As soon as I read this, I knew exactly what it was referring to: gateway sin. Perhaps a more familiar term is “gateway drug,” which refers to the use of “softer” drugs before moving on to more serious habits of addiction. A person starts out using pot, thinking it’s no big deal, but eventually moves on to harder substances as the desire for a bigger high gets stronger.
It is the same with sin. We start out with a small sin, thinking it’s no big deal, but it leads us to into more serious habits. This kind of struggle can range anywhere from lust, to gambling, to pride—as soon as you indulge your temptation, it’s much easier to do it again.
And that is why Proverbs 25:28 is such a perfect description of self-control. As long as you haven’t indulged a sin and you haven’t tasted its sweetness, it’s much easier to stave off attacks. You have built up momentum that you need only maintain, so the walls more readily stand firm. But once you give into it, the walls come crumbling down.
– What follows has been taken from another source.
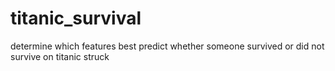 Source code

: # titanic_survival
determine which features best predict whether someone survived or did not survive on titanic struck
Why? Well there are two reasons actually. The first is that you feel less guilty recommitting a sin that you’ve already done before. There’s a lot less at stake the second time around. The second reason is that you now yearn to experience the pleasure again. In the same way that I will not crave a dessert I’ve never tasted, it’s easy to resist a sin we’ve never experienced. But once I have a bite of that molten chocolate lava cake, it’s very difficult to resist having another.
In this way, the initial breach of your “wall” is the most crucial point to guard against. Once you allow the behavior into your life, it’s exponentially more difficult to keep it out. It’s much easier to maintain a wall than to completely rebuild one.
So don’t believe the lie that a small sin is no big deal. It may actually be a gateway sin that tears down your walls and leaves you vulnerable to even greater temptations. See sin for what it really is. No matter the size, it is all spiritually fatal.